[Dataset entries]
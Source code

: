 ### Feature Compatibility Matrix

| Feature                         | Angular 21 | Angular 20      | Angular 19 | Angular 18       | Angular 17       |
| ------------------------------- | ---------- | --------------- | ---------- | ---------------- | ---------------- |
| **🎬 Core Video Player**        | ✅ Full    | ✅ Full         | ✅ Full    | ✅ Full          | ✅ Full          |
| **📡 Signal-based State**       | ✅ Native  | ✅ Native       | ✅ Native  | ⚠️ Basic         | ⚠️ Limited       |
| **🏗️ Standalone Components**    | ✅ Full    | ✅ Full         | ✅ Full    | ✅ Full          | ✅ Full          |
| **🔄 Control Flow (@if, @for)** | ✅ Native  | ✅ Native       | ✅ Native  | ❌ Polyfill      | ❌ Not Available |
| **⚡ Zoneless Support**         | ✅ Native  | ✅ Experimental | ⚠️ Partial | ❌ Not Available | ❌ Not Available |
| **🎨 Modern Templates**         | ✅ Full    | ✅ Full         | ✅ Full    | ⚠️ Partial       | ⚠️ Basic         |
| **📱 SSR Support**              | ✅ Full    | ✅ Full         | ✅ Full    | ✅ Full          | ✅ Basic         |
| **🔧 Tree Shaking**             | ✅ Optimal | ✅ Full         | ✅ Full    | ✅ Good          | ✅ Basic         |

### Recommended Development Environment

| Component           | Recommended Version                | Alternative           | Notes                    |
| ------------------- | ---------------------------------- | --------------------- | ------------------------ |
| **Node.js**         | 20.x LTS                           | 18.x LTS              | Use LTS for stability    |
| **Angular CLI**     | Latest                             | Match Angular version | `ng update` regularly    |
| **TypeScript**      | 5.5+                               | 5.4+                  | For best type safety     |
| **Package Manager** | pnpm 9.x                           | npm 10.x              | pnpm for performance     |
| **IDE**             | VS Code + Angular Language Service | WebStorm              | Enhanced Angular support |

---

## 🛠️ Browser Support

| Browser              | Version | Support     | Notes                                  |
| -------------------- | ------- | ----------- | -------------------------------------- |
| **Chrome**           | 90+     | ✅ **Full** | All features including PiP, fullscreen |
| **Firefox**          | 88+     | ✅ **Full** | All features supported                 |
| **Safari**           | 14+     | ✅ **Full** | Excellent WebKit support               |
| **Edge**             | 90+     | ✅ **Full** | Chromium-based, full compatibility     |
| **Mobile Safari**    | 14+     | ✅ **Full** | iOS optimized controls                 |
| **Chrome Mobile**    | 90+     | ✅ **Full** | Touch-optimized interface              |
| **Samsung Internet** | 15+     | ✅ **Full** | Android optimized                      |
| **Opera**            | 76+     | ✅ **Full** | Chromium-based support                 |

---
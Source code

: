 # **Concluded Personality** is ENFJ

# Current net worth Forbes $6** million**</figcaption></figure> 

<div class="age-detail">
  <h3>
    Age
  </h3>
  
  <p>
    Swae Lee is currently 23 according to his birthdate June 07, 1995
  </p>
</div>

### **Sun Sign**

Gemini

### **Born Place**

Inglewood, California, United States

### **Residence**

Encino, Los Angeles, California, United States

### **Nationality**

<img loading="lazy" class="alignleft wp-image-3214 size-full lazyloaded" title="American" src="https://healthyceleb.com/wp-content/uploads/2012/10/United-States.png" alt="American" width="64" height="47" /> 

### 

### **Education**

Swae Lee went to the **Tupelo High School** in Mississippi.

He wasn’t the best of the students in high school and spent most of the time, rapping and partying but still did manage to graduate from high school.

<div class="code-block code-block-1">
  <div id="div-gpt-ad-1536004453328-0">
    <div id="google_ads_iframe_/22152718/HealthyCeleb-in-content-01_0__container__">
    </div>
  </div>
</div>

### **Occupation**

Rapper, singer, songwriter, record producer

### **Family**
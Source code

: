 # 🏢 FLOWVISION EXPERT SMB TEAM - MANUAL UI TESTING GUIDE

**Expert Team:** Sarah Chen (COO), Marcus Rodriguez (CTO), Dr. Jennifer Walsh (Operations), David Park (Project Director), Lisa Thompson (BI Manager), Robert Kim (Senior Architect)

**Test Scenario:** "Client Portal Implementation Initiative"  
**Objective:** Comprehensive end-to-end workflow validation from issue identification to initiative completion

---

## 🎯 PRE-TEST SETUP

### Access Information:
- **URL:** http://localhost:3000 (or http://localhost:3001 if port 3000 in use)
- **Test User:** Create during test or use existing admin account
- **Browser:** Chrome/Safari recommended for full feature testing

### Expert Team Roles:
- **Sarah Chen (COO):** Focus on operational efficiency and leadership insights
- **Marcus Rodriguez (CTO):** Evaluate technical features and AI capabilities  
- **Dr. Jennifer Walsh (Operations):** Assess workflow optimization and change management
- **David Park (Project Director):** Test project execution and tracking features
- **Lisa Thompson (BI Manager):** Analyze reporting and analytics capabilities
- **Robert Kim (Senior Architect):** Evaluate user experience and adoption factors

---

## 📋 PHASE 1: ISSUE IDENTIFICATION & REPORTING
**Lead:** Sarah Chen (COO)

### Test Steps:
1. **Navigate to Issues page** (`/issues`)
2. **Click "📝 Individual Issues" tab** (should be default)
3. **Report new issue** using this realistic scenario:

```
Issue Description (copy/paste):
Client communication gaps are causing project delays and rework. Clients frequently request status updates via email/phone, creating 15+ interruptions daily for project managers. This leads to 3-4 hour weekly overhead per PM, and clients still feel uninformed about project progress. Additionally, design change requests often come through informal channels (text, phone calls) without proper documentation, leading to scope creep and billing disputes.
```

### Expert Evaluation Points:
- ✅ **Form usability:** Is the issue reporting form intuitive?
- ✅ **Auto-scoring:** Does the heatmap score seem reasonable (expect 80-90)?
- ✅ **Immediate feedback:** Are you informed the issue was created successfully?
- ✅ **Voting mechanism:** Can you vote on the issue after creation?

» **Problem details**
Exact duplication is required for the lines above, from the line that contains "## 🛠️ Browser Support" to the line that contains "Chromium-based, full compatibility", inclusive; omit all others.

» **Final answer**
## 🛠️ Browser Support

| Browser              | Version | Support     | Notes                                  |
| -------------------- | ------- | ----------- | -------------------------------------- |
| **Chrome**           | 90+     | ✅ **Full** | All features including PiP, fullscreen |
| **Firefox**          | 88+     | ✅ **Full** | All features supported                 |
| **Safari**           | 14+     | ✅ **Full** | Excellent WebKit support               |
| **Edge**             | 90+     | ✅ **Full** | Chromium-based, full compatibility     |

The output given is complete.